Change of loss value.

Conclusions and future work

In this paper, graph neural networks are used to predict the properties of chemicals found in fruits. In this study, we selected a dataset and conducted experiments within it. According to the results of the experiments, the model we used exhibited good performance, with average precision, recall, F1 and AUC values of 82.70%, 85.39%, 83.91% and 0.8424, respectively, without any signs of overfitting.

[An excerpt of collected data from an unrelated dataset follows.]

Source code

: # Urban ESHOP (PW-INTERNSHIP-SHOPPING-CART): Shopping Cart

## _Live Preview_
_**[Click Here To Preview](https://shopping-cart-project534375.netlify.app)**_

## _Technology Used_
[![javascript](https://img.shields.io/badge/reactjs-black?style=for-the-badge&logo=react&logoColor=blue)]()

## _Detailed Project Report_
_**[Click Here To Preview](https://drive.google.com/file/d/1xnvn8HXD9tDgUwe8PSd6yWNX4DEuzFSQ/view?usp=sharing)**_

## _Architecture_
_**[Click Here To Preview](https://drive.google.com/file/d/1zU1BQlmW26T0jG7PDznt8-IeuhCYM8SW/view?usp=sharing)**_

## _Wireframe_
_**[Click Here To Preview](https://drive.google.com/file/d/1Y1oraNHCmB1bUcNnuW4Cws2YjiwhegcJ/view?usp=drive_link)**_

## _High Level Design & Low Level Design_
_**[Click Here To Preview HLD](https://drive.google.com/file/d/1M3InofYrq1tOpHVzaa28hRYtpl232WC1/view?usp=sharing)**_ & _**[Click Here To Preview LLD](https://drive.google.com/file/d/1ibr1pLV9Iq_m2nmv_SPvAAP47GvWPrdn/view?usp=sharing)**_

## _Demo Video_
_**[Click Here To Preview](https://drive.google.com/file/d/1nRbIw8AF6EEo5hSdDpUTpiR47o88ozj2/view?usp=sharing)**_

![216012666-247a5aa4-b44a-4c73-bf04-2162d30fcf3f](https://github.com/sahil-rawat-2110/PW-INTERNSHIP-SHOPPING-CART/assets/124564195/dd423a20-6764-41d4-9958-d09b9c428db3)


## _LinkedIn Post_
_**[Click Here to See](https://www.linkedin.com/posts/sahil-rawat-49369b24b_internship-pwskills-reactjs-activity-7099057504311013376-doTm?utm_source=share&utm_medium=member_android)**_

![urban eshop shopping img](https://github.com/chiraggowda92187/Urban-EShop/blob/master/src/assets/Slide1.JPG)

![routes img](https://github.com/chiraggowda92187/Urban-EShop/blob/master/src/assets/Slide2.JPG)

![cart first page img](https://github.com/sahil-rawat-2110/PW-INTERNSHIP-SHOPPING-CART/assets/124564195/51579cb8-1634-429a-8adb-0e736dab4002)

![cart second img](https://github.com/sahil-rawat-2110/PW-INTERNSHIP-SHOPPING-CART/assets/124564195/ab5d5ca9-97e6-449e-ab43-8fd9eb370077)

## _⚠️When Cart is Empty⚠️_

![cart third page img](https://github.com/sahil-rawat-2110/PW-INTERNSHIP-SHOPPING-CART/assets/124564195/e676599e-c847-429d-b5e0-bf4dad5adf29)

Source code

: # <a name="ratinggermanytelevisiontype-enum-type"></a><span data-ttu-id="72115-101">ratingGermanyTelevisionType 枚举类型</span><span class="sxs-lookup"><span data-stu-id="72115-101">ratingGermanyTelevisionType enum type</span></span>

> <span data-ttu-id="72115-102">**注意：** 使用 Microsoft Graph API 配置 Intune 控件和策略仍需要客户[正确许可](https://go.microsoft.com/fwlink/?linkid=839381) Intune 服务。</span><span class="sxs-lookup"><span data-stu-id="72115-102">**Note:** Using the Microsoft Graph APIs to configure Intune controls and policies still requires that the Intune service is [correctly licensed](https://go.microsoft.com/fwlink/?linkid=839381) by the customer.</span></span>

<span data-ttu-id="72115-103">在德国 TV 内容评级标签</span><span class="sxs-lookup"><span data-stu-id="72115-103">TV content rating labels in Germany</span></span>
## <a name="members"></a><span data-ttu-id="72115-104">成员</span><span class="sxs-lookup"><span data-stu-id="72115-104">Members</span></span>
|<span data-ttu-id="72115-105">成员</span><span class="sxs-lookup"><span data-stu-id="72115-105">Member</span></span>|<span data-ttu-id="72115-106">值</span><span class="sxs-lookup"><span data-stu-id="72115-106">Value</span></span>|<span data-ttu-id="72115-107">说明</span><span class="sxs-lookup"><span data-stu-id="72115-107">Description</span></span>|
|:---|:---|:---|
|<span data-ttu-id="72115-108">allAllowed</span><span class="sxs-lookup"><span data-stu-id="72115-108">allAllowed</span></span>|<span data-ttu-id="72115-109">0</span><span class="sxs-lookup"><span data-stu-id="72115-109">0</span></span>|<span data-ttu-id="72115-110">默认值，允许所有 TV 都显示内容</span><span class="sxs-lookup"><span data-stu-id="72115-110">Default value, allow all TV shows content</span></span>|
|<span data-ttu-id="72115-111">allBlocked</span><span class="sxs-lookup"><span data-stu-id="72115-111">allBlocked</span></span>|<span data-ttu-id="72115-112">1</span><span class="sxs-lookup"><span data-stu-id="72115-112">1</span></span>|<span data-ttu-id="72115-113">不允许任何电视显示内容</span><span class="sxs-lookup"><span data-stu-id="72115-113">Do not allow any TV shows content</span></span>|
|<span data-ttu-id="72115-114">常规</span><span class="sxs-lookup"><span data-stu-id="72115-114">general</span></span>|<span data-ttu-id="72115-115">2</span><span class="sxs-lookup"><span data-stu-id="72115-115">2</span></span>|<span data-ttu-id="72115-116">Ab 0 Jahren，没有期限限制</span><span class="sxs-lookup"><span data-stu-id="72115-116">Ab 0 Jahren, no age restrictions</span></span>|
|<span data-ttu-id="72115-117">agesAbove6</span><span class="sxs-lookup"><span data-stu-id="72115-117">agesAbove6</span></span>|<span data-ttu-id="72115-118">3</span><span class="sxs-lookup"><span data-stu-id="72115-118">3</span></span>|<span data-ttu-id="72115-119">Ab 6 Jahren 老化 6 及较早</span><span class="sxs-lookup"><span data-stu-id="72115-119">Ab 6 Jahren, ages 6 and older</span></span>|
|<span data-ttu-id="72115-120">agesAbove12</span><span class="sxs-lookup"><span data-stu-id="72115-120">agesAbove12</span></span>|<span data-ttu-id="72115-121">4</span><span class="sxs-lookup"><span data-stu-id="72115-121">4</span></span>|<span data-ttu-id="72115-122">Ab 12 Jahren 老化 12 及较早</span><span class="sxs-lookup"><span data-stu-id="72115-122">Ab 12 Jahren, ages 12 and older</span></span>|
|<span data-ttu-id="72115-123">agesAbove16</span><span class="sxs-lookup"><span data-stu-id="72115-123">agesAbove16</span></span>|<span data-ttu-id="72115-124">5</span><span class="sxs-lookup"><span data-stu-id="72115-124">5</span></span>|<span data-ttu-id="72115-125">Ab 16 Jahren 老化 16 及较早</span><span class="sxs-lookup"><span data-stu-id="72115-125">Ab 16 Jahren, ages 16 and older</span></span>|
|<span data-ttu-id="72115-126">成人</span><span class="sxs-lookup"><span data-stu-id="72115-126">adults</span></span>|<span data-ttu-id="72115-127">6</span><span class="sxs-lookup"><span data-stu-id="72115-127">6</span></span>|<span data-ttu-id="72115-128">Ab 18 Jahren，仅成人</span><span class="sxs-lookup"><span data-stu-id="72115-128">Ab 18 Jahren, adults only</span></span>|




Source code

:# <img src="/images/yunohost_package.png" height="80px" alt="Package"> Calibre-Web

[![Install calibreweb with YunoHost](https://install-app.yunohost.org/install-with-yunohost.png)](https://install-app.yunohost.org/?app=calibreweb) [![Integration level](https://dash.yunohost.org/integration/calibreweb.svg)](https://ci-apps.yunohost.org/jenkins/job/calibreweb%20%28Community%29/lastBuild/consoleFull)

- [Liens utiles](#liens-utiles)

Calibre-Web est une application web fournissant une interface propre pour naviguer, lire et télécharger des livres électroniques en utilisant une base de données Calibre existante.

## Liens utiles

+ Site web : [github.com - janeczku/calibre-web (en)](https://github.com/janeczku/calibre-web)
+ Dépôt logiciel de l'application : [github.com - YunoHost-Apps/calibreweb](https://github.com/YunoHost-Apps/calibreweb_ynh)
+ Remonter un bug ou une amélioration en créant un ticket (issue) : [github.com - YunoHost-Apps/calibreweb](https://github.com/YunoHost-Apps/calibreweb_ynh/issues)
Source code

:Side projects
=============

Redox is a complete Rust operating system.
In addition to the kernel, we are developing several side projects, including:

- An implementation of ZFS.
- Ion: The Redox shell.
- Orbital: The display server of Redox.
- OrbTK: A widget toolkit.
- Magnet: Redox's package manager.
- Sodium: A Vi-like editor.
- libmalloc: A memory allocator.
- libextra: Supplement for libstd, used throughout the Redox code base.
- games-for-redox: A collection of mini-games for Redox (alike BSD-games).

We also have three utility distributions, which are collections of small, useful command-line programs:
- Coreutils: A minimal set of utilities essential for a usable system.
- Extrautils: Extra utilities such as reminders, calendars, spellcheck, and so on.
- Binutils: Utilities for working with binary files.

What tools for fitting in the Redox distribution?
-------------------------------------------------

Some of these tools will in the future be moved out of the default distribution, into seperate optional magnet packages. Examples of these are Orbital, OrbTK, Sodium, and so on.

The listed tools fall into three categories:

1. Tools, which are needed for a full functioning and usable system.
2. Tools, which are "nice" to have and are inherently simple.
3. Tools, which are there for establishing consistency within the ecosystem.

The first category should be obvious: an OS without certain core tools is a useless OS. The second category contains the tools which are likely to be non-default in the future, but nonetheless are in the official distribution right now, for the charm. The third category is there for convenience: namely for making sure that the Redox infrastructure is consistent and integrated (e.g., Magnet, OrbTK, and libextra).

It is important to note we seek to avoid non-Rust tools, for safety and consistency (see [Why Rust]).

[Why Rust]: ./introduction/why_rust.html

Three issues will be the focus of future research. Initially, the model architecture and parameters should be adjusted to achieve higher precision and recall values. Furthermore, the dataset should be expanded by collecting more molecules, including a 3D representation, or by using Data Augmentation techniques and Generative Adversarial Networks to to expand the dataset. Lastly, it is important to explore the use of Large Language Models in predicting the properties of chemicals.